Problem to work on
Look through the records below, and copy out every line that holds the string "software".

── Records shown ──

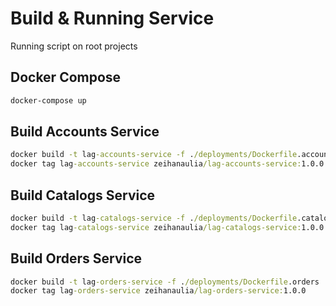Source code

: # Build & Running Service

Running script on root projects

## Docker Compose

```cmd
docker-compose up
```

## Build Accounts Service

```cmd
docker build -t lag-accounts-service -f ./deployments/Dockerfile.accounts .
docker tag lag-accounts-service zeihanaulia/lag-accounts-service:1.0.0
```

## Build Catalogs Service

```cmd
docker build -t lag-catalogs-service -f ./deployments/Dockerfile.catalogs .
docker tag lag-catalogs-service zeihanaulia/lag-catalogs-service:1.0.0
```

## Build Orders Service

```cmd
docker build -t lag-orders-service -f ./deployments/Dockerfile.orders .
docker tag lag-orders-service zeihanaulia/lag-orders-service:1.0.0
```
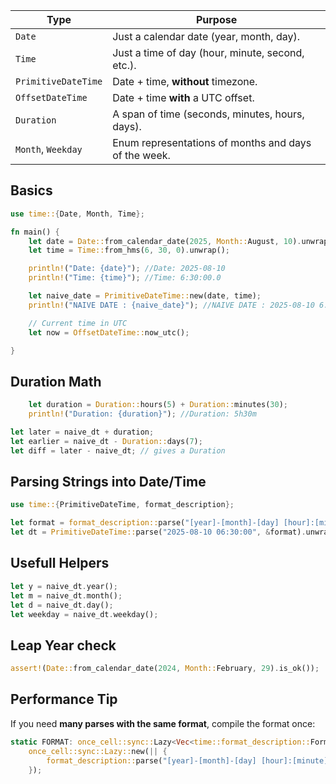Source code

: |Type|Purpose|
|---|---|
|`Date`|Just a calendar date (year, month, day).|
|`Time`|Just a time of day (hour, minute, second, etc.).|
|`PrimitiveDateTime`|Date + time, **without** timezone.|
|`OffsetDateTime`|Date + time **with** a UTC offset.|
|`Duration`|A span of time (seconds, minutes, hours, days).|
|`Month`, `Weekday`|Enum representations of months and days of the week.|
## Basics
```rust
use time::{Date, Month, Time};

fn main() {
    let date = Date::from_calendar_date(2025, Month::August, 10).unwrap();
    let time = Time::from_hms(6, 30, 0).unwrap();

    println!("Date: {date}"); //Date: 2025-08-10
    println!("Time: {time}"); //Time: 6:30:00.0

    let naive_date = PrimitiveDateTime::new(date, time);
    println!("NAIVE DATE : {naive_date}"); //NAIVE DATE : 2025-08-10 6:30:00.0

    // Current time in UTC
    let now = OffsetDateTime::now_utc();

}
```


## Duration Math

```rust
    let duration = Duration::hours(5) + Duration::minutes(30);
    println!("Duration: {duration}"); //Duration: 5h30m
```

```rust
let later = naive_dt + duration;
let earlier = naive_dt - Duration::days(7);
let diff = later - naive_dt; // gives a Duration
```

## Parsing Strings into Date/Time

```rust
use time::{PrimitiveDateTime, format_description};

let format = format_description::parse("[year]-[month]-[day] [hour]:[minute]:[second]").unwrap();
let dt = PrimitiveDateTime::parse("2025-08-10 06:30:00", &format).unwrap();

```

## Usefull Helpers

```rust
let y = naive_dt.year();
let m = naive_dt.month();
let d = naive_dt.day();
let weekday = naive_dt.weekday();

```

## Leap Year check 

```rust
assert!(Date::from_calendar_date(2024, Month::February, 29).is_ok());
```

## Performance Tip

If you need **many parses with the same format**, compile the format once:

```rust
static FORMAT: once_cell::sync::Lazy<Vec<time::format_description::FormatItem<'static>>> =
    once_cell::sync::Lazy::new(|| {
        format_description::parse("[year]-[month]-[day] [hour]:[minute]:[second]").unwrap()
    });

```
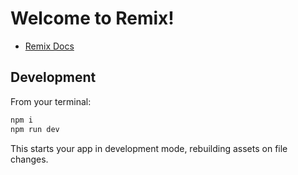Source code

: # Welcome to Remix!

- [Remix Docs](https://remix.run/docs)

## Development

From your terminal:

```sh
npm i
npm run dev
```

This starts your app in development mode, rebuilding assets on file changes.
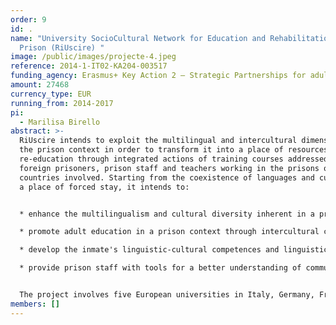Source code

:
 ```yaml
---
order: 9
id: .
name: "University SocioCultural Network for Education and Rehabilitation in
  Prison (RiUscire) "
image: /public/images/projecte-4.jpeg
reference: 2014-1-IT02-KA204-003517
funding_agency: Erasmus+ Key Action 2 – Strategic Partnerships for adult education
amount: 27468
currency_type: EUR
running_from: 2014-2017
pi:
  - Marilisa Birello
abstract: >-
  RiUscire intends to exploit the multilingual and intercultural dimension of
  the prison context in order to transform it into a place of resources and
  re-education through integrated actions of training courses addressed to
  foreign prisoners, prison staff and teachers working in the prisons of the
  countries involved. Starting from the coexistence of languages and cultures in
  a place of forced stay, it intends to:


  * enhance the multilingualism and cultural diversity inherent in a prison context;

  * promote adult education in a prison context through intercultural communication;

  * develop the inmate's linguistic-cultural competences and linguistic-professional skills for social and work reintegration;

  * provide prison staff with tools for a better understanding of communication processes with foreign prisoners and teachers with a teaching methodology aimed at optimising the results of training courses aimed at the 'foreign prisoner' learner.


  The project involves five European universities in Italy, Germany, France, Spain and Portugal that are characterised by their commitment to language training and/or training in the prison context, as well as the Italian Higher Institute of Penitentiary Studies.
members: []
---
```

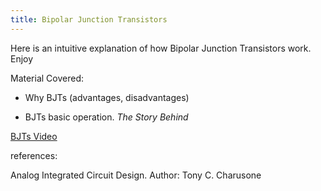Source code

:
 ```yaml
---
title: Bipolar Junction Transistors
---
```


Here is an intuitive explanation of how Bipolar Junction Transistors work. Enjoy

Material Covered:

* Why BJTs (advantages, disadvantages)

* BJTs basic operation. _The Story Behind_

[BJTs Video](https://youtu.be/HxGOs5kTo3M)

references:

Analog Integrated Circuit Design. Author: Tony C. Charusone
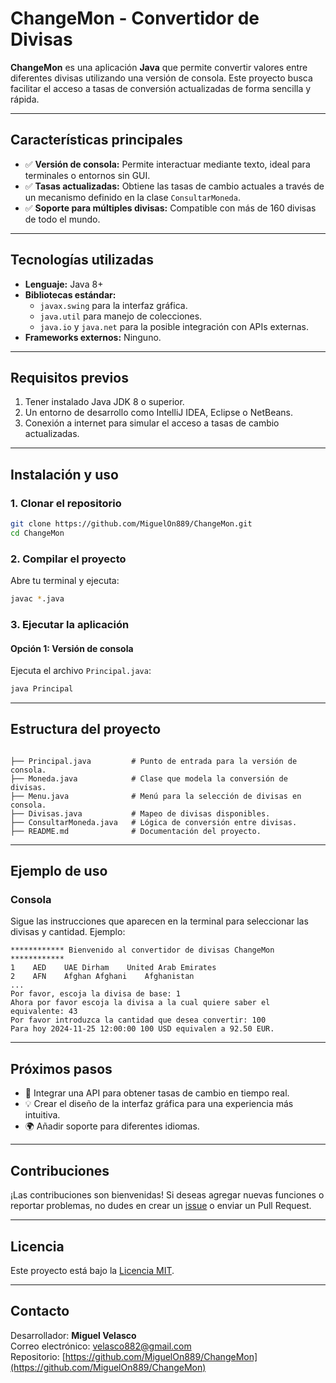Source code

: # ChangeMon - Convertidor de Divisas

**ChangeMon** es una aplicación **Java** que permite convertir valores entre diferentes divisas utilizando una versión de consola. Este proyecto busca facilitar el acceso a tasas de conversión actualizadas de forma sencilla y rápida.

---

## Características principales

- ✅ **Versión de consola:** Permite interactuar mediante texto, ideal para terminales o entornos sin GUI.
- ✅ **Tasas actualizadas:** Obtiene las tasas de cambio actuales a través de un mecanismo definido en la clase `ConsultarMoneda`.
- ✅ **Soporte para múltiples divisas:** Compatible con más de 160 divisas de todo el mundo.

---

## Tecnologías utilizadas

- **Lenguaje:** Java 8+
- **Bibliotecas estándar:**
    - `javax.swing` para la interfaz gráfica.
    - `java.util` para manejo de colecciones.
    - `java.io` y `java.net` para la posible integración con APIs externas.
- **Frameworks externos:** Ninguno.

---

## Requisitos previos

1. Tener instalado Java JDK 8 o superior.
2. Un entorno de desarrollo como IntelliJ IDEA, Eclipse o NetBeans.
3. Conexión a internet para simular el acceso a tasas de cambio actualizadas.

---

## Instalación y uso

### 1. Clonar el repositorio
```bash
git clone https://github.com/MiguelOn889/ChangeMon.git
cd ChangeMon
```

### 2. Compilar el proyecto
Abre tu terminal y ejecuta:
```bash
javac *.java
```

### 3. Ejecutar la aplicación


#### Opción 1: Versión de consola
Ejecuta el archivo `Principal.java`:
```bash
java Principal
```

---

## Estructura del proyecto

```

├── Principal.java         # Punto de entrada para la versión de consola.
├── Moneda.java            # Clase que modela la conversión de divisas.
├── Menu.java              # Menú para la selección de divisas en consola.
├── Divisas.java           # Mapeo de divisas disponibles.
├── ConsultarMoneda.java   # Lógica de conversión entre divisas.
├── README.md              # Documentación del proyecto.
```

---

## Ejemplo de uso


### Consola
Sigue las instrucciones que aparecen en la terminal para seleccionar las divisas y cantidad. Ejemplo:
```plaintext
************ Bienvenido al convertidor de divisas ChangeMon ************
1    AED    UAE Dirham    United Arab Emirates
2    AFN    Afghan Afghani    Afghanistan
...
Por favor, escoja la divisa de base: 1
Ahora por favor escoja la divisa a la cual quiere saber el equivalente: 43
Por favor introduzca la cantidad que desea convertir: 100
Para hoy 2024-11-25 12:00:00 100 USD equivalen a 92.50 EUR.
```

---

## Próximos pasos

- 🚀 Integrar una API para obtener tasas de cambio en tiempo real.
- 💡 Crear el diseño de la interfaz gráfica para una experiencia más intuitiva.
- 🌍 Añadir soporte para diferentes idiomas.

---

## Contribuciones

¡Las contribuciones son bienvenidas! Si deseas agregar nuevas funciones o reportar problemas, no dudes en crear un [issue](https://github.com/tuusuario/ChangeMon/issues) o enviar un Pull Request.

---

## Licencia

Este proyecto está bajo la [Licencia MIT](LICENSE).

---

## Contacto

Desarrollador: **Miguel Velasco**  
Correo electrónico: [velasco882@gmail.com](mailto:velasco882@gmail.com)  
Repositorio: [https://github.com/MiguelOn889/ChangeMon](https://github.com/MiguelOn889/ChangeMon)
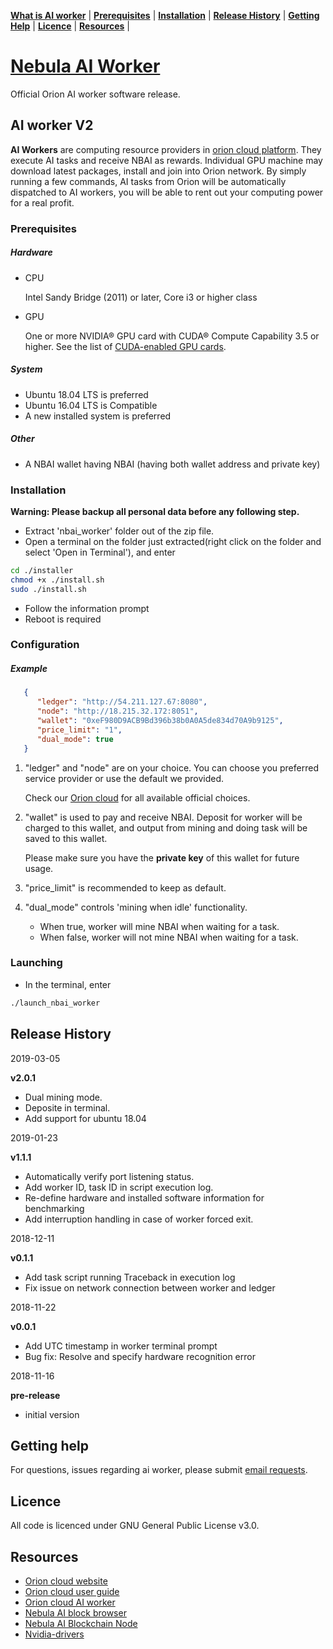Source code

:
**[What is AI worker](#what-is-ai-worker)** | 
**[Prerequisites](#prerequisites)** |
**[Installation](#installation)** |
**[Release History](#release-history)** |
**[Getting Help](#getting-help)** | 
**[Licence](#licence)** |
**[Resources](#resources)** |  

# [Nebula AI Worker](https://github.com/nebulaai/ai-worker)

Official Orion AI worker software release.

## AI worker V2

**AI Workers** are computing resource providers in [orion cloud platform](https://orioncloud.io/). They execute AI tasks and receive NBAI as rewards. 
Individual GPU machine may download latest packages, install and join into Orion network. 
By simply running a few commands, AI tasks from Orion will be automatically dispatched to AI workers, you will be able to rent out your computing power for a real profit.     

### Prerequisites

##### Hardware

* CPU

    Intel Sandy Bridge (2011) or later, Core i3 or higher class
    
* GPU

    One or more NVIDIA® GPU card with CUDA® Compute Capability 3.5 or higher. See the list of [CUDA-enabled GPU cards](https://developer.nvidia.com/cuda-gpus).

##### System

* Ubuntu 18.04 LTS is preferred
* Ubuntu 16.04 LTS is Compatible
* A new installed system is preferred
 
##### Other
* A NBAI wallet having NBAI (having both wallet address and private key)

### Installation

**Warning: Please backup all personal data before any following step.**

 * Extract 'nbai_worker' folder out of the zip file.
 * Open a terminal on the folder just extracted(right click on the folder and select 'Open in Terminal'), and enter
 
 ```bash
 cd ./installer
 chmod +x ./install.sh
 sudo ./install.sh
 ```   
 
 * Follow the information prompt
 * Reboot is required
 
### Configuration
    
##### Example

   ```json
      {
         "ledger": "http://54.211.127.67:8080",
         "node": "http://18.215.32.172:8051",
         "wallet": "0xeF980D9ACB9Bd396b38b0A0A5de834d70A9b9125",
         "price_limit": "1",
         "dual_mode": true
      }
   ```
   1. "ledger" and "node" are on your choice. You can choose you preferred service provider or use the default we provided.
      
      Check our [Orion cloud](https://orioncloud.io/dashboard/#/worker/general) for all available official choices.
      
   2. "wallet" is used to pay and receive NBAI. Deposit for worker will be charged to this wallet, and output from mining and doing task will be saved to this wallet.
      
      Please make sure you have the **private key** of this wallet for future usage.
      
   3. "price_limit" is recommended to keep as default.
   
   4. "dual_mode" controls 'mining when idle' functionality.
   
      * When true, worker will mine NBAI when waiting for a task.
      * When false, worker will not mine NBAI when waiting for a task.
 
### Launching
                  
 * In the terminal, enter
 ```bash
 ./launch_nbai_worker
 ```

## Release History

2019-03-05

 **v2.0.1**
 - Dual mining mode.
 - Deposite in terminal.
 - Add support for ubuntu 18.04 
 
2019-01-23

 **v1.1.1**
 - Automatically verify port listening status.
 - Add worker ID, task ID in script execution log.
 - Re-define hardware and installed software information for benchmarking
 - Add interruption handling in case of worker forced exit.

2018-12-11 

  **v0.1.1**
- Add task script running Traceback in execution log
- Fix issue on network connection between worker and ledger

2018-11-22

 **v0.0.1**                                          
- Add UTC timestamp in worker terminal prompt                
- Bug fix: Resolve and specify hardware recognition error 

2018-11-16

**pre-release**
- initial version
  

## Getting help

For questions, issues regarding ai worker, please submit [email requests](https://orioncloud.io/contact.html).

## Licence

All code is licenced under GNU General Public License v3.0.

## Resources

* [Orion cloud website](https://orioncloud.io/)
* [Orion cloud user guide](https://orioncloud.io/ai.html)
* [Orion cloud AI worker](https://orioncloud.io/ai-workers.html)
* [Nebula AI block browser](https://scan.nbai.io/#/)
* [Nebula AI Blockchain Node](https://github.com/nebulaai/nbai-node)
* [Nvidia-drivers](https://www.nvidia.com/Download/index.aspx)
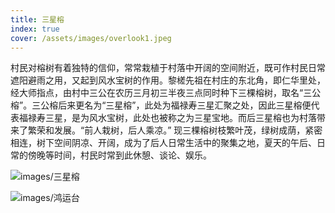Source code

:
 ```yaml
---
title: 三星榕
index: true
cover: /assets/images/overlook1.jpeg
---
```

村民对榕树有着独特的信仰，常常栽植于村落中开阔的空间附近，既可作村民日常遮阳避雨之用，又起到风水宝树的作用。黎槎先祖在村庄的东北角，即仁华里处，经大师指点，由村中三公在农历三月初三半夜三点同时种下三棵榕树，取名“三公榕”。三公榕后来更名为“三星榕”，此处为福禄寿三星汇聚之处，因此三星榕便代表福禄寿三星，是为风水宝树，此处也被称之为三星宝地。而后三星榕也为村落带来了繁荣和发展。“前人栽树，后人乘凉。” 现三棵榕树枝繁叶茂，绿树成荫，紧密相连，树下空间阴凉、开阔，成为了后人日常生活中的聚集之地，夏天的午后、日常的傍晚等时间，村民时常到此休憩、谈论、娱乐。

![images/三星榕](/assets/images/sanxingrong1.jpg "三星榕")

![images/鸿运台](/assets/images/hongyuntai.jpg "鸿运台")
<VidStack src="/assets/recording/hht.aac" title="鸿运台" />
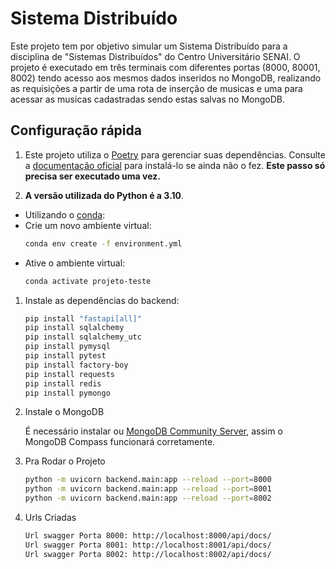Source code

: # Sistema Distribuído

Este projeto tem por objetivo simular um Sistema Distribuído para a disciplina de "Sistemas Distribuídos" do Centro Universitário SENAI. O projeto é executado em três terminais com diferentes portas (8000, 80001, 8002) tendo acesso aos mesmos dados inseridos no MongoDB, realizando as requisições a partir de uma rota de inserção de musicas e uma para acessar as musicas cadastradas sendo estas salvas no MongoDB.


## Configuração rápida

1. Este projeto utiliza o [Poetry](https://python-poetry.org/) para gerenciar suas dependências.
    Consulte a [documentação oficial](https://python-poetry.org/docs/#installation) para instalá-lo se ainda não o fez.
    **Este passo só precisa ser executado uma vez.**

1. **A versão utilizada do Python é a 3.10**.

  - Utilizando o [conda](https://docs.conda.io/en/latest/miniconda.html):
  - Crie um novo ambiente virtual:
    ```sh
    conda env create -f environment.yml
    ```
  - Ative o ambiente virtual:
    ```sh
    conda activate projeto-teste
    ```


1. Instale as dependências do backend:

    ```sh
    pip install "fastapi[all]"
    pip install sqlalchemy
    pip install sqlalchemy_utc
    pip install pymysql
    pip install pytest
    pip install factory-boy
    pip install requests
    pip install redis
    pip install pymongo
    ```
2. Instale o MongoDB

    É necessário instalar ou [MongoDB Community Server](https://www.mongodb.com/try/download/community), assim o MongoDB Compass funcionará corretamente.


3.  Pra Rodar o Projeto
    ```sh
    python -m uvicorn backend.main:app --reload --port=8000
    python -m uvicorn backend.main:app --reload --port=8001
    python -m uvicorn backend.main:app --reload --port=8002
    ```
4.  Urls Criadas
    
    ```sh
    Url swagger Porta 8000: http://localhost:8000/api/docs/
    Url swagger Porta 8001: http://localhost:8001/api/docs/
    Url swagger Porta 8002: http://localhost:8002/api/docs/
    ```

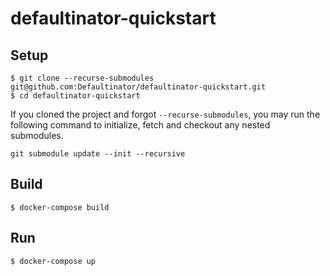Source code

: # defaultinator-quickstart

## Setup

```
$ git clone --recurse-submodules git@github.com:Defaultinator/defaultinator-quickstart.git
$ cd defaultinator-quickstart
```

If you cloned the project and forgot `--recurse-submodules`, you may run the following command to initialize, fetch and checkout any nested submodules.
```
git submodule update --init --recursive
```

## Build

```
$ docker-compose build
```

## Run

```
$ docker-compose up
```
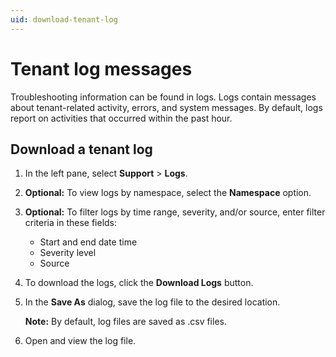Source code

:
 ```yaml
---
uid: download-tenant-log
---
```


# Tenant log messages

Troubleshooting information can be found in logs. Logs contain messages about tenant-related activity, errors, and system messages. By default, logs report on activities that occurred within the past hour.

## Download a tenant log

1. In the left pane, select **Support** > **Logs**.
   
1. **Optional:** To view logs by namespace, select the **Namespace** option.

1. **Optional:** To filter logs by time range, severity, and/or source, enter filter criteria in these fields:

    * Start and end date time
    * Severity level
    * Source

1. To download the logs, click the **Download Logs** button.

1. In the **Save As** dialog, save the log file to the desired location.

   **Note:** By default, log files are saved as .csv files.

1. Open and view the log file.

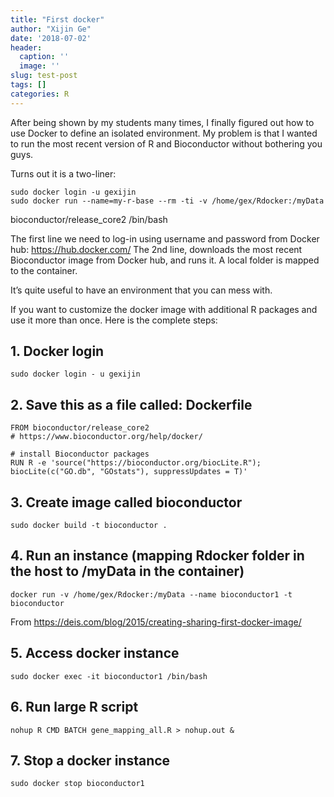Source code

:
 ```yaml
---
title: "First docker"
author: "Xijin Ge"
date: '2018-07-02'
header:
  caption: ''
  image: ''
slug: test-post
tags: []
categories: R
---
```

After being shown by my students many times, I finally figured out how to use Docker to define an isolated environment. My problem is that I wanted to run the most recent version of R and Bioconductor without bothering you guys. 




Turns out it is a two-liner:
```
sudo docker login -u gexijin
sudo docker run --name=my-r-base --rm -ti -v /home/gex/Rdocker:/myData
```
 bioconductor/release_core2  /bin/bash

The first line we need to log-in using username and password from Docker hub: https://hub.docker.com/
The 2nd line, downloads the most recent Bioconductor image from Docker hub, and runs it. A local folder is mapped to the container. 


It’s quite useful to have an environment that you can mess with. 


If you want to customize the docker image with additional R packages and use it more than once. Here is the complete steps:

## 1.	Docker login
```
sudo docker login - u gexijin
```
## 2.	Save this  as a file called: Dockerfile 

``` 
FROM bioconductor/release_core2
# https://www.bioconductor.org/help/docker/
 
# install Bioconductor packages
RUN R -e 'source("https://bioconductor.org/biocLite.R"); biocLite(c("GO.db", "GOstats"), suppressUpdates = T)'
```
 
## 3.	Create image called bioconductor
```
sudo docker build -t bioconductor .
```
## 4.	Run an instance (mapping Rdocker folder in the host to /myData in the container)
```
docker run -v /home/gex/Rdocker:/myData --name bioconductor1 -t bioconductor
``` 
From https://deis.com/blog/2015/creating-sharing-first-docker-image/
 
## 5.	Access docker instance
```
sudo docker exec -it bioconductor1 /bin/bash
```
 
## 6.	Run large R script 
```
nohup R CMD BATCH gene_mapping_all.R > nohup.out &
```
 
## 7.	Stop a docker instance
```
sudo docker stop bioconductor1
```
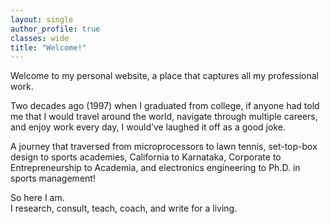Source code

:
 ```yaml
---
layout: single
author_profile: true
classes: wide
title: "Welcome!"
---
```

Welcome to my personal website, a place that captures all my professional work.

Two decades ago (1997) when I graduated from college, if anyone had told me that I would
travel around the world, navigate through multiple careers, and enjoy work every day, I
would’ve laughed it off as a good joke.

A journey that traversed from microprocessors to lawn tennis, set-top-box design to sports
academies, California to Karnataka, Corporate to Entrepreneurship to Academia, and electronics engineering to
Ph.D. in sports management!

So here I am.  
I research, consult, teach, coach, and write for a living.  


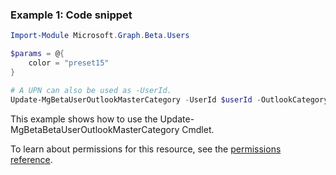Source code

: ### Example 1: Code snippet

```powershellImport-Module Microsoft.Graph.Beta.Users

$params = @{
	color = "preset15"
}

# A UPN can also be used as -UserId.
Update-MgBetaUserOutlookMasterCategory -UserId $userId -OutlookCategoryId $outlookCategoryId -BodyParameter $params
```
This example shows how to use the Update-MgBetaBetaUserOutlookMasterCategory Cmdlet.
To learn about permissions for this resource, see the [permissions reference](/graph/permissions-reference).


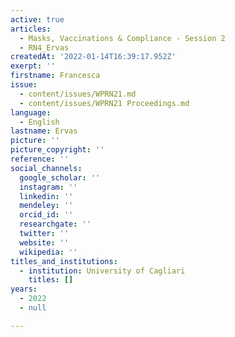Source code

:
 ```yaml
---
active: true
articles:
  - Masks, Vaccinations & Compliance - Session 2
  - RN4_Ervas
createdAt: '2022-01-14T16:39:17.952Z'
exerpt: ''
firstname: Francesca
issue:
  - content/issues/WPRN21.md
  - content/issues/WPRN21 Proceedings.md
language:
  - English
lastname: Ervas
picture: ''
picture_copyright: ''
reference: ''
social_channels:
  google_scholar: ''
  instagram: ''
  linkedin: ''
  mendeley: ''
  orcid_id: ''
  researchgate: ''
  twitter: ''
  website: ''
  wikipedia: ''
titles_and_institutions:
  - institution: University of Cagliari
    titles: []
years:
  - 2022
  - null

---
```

───

Response for this exercise
Official Orion AI worker software release.
 - Re-define hardware and installed software information for benchmarking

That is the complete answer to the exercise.